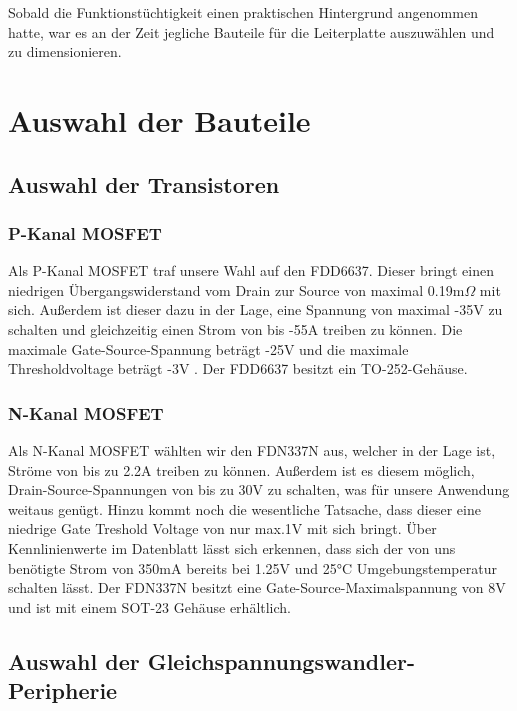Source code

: Sobald die Funktionstüchtigkeit einen praktischen Hintergrund angenommen hatte,
war es an der Zeit jegliche Bauteile für die Leiterplatte auszuwählen und zu dimensionieren.


\newpage
\section{Auswahl der Bauteile}

\subsection{Auswahl der Transistoren}
\subsubsection{P-Kanal MOSFET}

Als P-Kanal MOSFET traf unsere Wahl auf den FDD6637.
Dieser bringt einen niedrigen Übergangswiderstand vom Drain zur Source  von maximal 0.19m$\Omega$ mit sich.
Außerdem ist dieser dazu in der Lage, eine Spannung von maximal -35V zu schalten und gleichzeitig einen Strom von bis -55A treiben zu können.
Die maximale Gate-Source-Spannung beträgt -25V und die maximale Thresholdvoltage beträgt -3V .
Der FDD6637 besitzt ein TO-252-Gehäuse.

\subsubsection{N-Kanal MOSFET}

Als N-Kanal MOSFET wählten wir den FDN337N aus, welcher in der Lage ist, Ströme von bis zu 2.2A treiben zu können.
Außerdem ist es diesem möglich, Drain-Source-Spannungen von bis zu 30V zu schalten, was für unsere Anwendung weitaus genügt.
Hinzu kommt noch die wesentliche Tatsache, dass dieser eine niedrige Gate Treshold Voltage von nur max.1V mit sich bringt.
Über Kennlinienwerte im Datenblatt lässt sich erkennen, dass sich der von uns benötigte Strom von 350mA bereits bei 1.25V und 25°C Umgebungstemperatur schalten lässt.
Der FDN337N besitzt eine Gate-Source-Maximalspannung von 8V und ist mit einem SOT-23 Gehäuse erhältlich.

\subsection{Auswahl der Gleichspannungswandler-Peripherie}

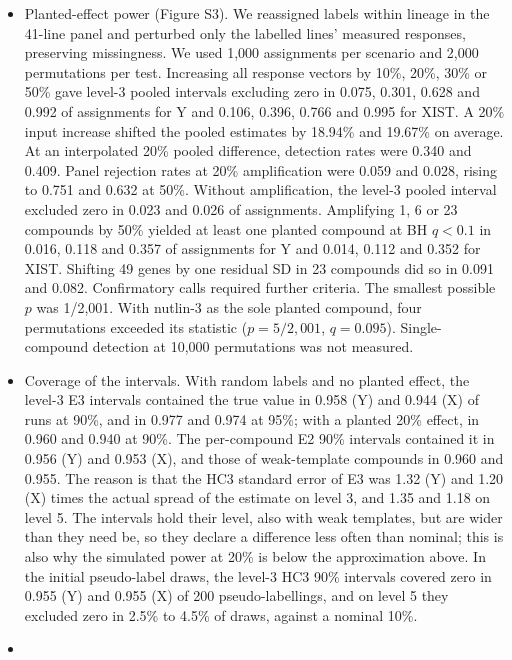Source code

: \documentclass[
  11pt,
  letterpaper,
]{article}
\begin{document}
\begin{itemize}
  0.11 (Y) and 0.11 (X). Doubling one compound's response size gave 0.41
  (Y) and 0.42 (X).
\item
  Planted-effect power (Figure S3). We reassigned labels within lineage
  in the 41-line panel and perturbed only the labelled lines' measured
  responses, preserving missingness. We used 1,000 assignments per
  scenario and 2,000 permutations per test. Increasing all response vectors
  by 10\%, 20\%, 30\% or 50\% gave level-3 pooled intervals excluding zero
  in 0.075, 0.301, 0.628 and 0.992 of assignments for Y and 0.106, 0.396,
  0.766 and 0.995 for XIST. A 20\% input increase shifted the pooled
  estimates by 18.94\% and 19.67\% on average. At an interpolated 20\%
  pooled difference, detection rates were 0.340 and 0.409. Panel rejection
  rates at 20\% amplification were 0.059 and 0.028, rising to 0.751 and
  0.632 at 50\%. Without amplification, the level-3 pooled interval excluded
  zero in 0.023 and 0.026 of assignments. Amplifying 1, 6 or 23 compounds
  by 50\% yielded at least one planted compound at BH $q<0.1$ in 0.016,
  0.118 and 0.357 of assignments for Y and 0.014, 0.112 and 0.352 for XIST.
  Shifting 49 genes by one residual SD in 23 compounds did so in 0.091
  and 0.082. Confirmatory calls required further criteria. The smallest
  possible $p$ was 1/2,001. With nutlin-3 as the sole planted compound,
  four permutations exceeded its statistic ($p=5/2{,}001$, $q=0.095$).
  Single-compound detection at 10,000 permutations was not measured.
\item
  Coverage of the intervals. With random labels and no planted effect,
  the level-3 E3 intervals contained the true value in 0.958 (Y) and
  0.944 (X) of runs at 90\%, and in 0.977 and 0.974 at 95\%; with a
  planted 20\% effect, in 0.960 and 0.940 at 90\%. The per-compound E2
  90\% intervals contained it in 0.956 (Y) and 0.953 (X), and those of
  weak-template compounds in 0.960 and 0.955. The reason is that the HC3
  standard error of E3 was 1.32 (Y) and 1.20 (X) times the actual spread
  of the estimate on level 3, and 1.35 and 1.18 on level 5. The
  intervals hold their level, also with weak templates, but are wider
  than they need be, so they declare a difference less often than
  nominal; this is also why the simulated power at 20\% is below the
  approximation above. In the initial pseudo-label draws, the level-3
  HC3 90\% intervals covered zero in 0.955 (Y) and 0.955 (X) of 200
  pseudo-labellings, and on level 5 they excluded zero in 2.5\% to 4.5\%
  of draws, against a nominal 10\%.
\item

\end{itemize}
\end{document}
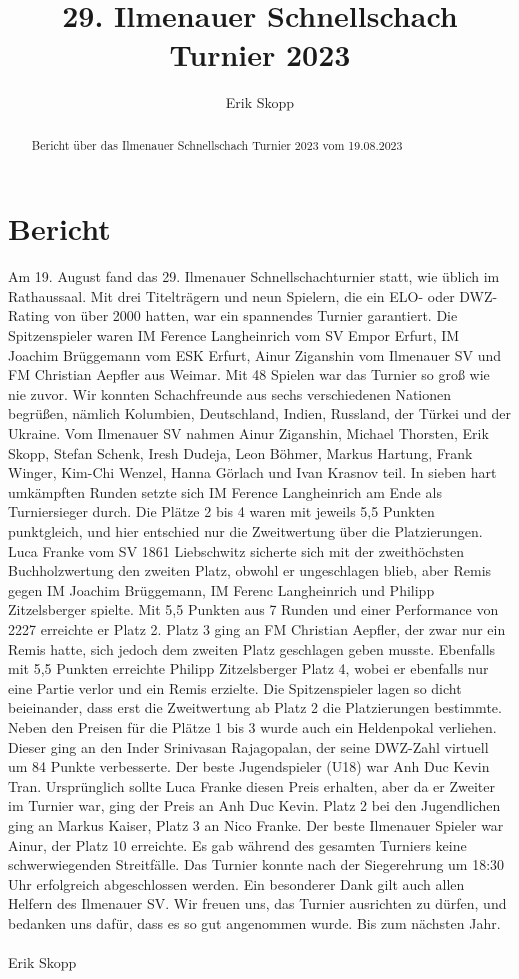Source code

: \documentclass[a4paper,german]{tui-algo-seminar}
\title{29. Ilmenauer Schnellschach Turnier 2023}
\author{Erik Skopp}
\begin{document}
\maketitle

\begin{abstract}
Bericht über das Ilmenauer Schnellschach Turnier 2023 vom 19.08.2023
\end{abstract}

\section{Bericht}
Am 19. August fand das 29. Ilmenauer Schnellschachturnier statt, wie üblich im Rathaussaal. Mit drei Titelträgern und neun Spielern, die ein ELO- oder DWZ-Rating von über 2000 hatten, war ein spannendes Turnier garantiert. Die Spitzenspieler waren IM Ference Langheinrich vom SV Empor Erfurt, IM Joachim Brüggemann vom ESK Erfurt, Ainur Ziganshin vom Ilmenauer SV und FM Christian Aepfler aus Weimar. Mit 48 Spielen war das Turnier so groß wie nie zuvor. Wir konnten Schachfreunde aus sechs verschiedenen Nationen begrüßen, nämlich Kolumbien, Deutschland, Indien, Russland, der Türkei und der Ukraine. Vom Ilmenauer SV nahmen Ainur Ziganshin, Michael Thorsten, Erik Skopp, Stefan Schenk, Iresh Dudeja, Leon Böhmer, Markus Hartung, Frank Winger, Kim-Chi Wenzel, Hanna Görlach und Ivan Krasnov teil. In sieben hart umkämpften Runden setzte sich IM Ference Langheinrich am Ende als Turniersieger durch. Die Plätze 2 bis 4 waren mit jeweils 5,5 Punkten punktgleich, und hier entschied nur die Zweitwertung über die Platzierungen. Luca Franke vom SV 1861 Liebschwitz sicherte sich mit der zweithöchsten Buchholzwertung den zweiten Platz, obwohl er ungeschlagen blieb, aber Remis gegen IM Joachim Brüggemann, IM Ferenc Langheinrich und Philipp Zitzelsberger spielte. Mit 5,5 Punkten aus 7 Runden und einer Performance von 2227 erreichte er Platz 2. Platz 3 ging an FM Christian Aepfler, der zwar nur ein Remis hatte, sich jedoch dem zweiten Platz geschlagen geben musste. Ebenfalls mit 5,5 Punkten erreichte Philipp Zitzelsberger Platz 4, wobei er ebenfalls nur eine Partie verlor und ein Remis erzielte. Die Spitzenspieler lagen so dicht beieinander, dass erst die Zweitwertung ab Platz 2 die Platzierungen bestimmte. Neben den Preisen für die Plätze 1 bis 3 wurde auch ein Heldenpokal verliehen. Dieser ging an den Inder Srinivasan Rajagopalan, der seine DWZ-Zahl virtuell um 84 Punkte verbesserte. Der beste Jugendspieler (U18) war Anh Duc Kevin Tran. Ursprünglich sollte Luca Franke diesen Preis erhalten, aber da er Zweiter im Turnier war, ging der Preis an Anh Duc Kevin. Platz 2 bei den Jugendlichen ging an Markus Kaiser, Platz 3 an Nico Franke. Der beste Ilmenauer Spieler war Ainur, der Platz 10 erreichte. Es gab während des gesamten Turniers keine schwerwiegenden Streitfälle. Das Turnier konnte nach der Siegerehrung um 18:30 Uhr erfolgreich abgeschlossen werden. Ein besonderer Dank gilt auch allen Helfern des Ilmenauer SV. Wir freuen uns, das Turnier ausrichten zu dürfen, und bedanken uns dafür, dass es so gut angenommen wurde. Bis zum nächsten Jahr.\\
\\ 
Erik Skopp
\end{document}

## About this exercise
Check each line of the data above for the string "excluded" and report only how many lines have it.

## Solution for this task
2